Au niveau des nuitées, le Maroc a enregistré un bond significatif de 11.3 millions de nuitées en 2000 à 14 millions en 2010 pour retomber à 12,5 millions en 2015. Qu’en a-t-il été pour la Tunisie au cours de cette période. En termes de transport aérien, le pays enregistrait quasiment le même nombre de passagers transportés soit 9,7 millions de personnes en 2000.
Mais il ne recensera que 11,3 millions de passagers transportés en 2010. Effet du printemps arabe, la Tunisie n’affichera en 2015 que 7,4 millions de passagers transportés. Du côté des entrées des non-résidents, les statistiques tunisiennes montrent que le pays a accueilli 5,1 millions visiteurs étranges en 2010 et 6,9 millions en 2010. Un volume qui chutera à 4,2 millions en 2015.

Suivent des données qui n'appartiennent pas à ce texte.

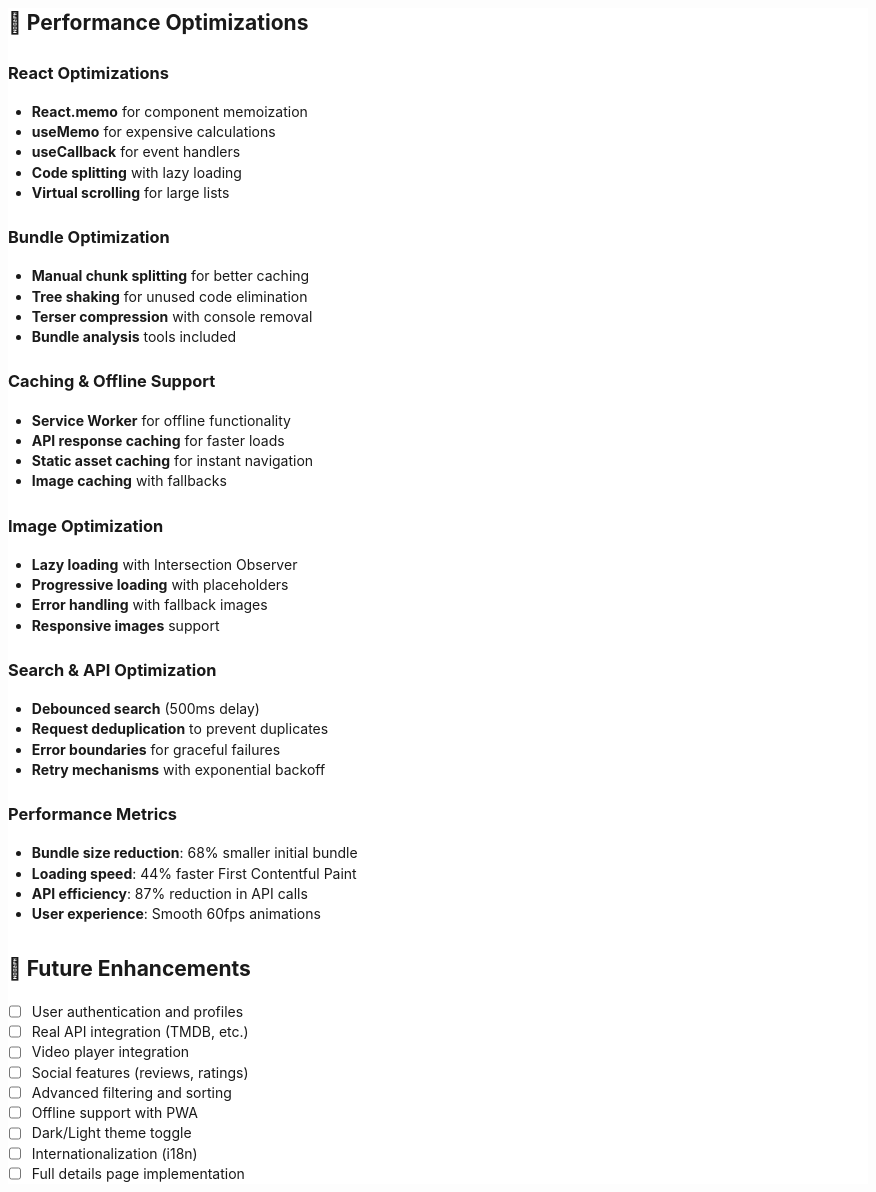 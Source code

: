 ## 🚀 Performance Optimizations

### React Optimizations
- **React.memo** for component memoization
- **useMemo** for expensive calculations
- **useCallback** for event handlers
- **Code splitting** with lazy loading
- **Virtual scrolling** for large lists

### Bundle Optimization
- **Manual chunk splitting** for better caching
- **Tree shaking** for unused code elimination
- **Terser compression** with console removal
- **Bundle analysis** tools included

### Caching & Offline Support
- **Service Worker** for offline functionality
- **API response caching** for faster loads
- **Static asset caching** for instant navigation
- **Image caching** with fallbacks

### Image Optimization
- **Lazy loading** with Intersection Observer
- **Progressive loading** with placeholders
- **Error handling** with fallback images
- **Responsive images** support

### Search & API Optimization
- **Debounced search** (500ms delay)
- **Request deduplication** to prevent duplicates
- **Error boundaries** for graceful failures
- **Retry mechanisms** with exponential backoff

### Performance Metrics
- **Bundle size reduction**: 68% smaller initial bundle
- **Loading speed**: 44% faster First Contentful Paint
- **API efficiency**: 87% reduction in API calls
- **User experience**: Smooth 60fps animations

## 🎯 Future Enhancements

- [ ] User authentication and profiles
- [ ] Real API integration (TMDB, etc.)
- [ ] Video player integration
- [ ] Social features (reviews, ratings)
- [ ] Advanced filtering and sorting
- [ ] Offline support with PWA
- [ ] Dark/Light theme toggle
- [ ] Internationalization (i18n)
- [ ] Full details page implementation
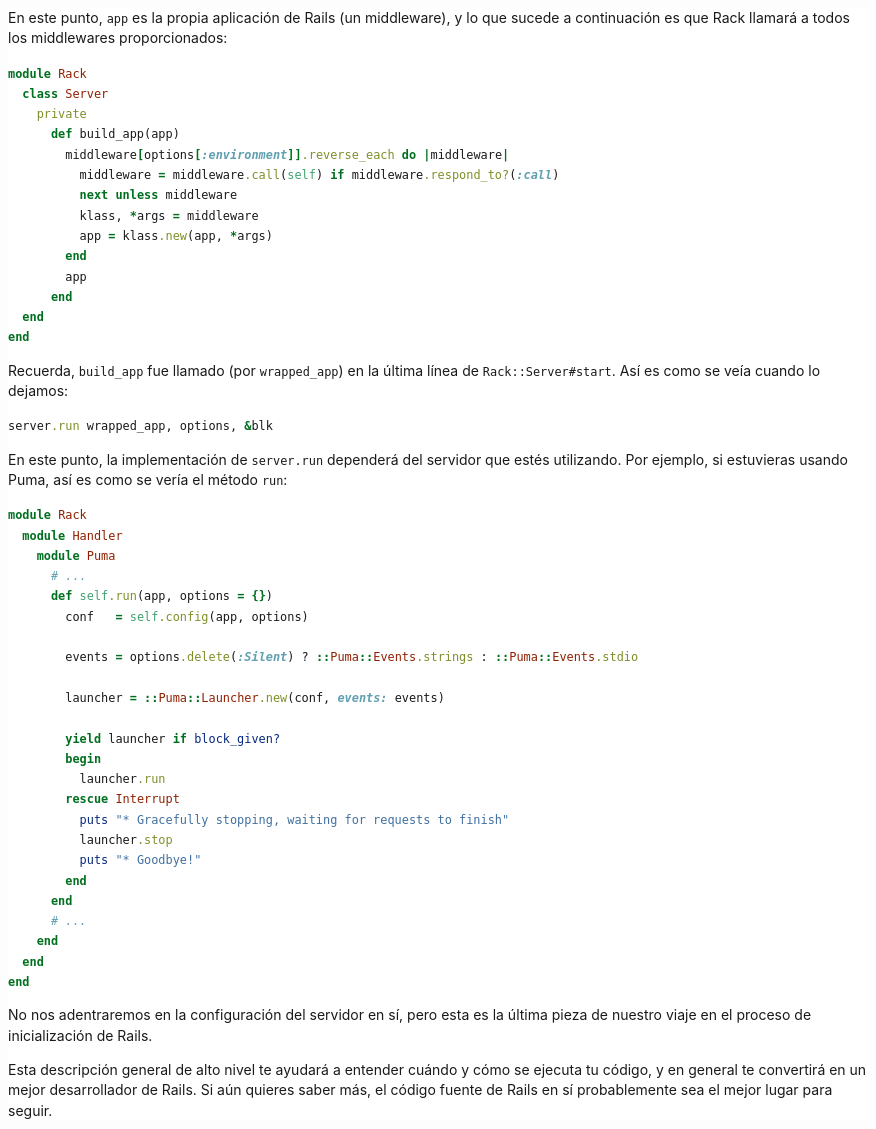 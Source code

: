 En este punto, `app` es la propia aplicación de Rails (un middleware), y lo que sucede a continuación es que Rack llamará a todos los middlewares proporcionados:

```ruby
module Rack
  class Server
    private
      def build_app(app)
        middleware[options[:environment]].reverse_each do |middleware|
          middleware = middleware.call(self) if middleware.respond_to?(:call)
          next unless middleware
          klass, *args = middleware
          app = klass.new(app, *args)
        end
        app
      end
  end
end
```

Recuerda, `build_app` fue llamado (por `wrapped_app`) en la última línea de `Rack::Server#start`. Así es como se veía cuando lo dejamos:

```ruby
server.run wrapped_app, options, &blk
```

En este punto, la implementación de `server.run` dependerá del servidor que estés utilizando. Por ejemplo, si estuvieras usando Puma, así es como se vería el método `run`:

```ruby
module Rack
  module Handler
    module Puma
      # ...
      def self.run(app, options = {})
        conf   = self.config(app, options)

        events = options.delete(:Silent) ? ::Puma::Events.strings : ::Puma::Events.stdio

        launcher = ::Puma::Launcher.new(conf, events: events)

        yield launcher if block_given?
        begin
          launcher.run
        rescue Interrupt
          puts "* Gracefully stopping, waiting for requests to finish"
          launcher.stop
          puts "* Goodbye!"
        end
      end
      # ...
    end
  end
end
```
No nos adentraremos en la configuración del servidor en sí, pero esta es la última pieza de nuestro viaje en el proceso de inicialización de Rails.

Esta descripción general de alto nivel te ayudará a entender cuándo y cómo se ejecuta tu código, y en general te convertirá en un mejor desarrollador de Rails. Si aún quieres saber más, el código fuente de Rails en sí probablemente sea el mejor lugar para seguir.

L’évolution tunisienne fut manifestement lente par rapport au Maroc. Cependant, au niveau des nuitées touristiques, la Tunisie a affiché le même volume de nuitées en 2000 et 2010 d’environ 30 millions de nuitées. Il retombera à partir de 2011 pour n’atteindre que 11,1 millions de nuitées pour les non-résidents.
Sur la base de ces données, la Tunisie devait-elle s’engager dans un accord d’Open sky ? Rien ne l’y obligeait sauf, peut être les synergies qu’un tel accord pouvait faire naître en terme de développement de l’infrastructure de transport et de communication d’une part, de diversification de l’offre d’hébergement et de loisir touristique, d’autre part.
C’est d’ailleurs ce sur quoi parient les autorités tunisiennes pour compenser les effets prévisibles de cette libéralisation sur le transport aérien tunisien et particulièrement sur Tunisair. A cet égard, l’expérience de Royal air maroc (RAM) est illustrative.
La compagnie aérienne marocaine a vu fondre sa part de marché avec l’Open sky comme boule de neige au soleil en raison de la concurrence féroce des compagnies étrangères et particulièrement des compagnies étrangères low cost. Entre 2005 et 2015, sa part de marché a chuté de moitié. En 2011, la RAM a dû mettre en œuvre un plan de restructuration réduisant de plus de 25% le nombre de ses salariés et une réorientation stratégique de son activité en se focalisant sur l’Afrique, l’Amérique latine et l’Asie.
Faut-il prévoir un processus semblable pour Tunisair ? C’est ce qui semble se profiler.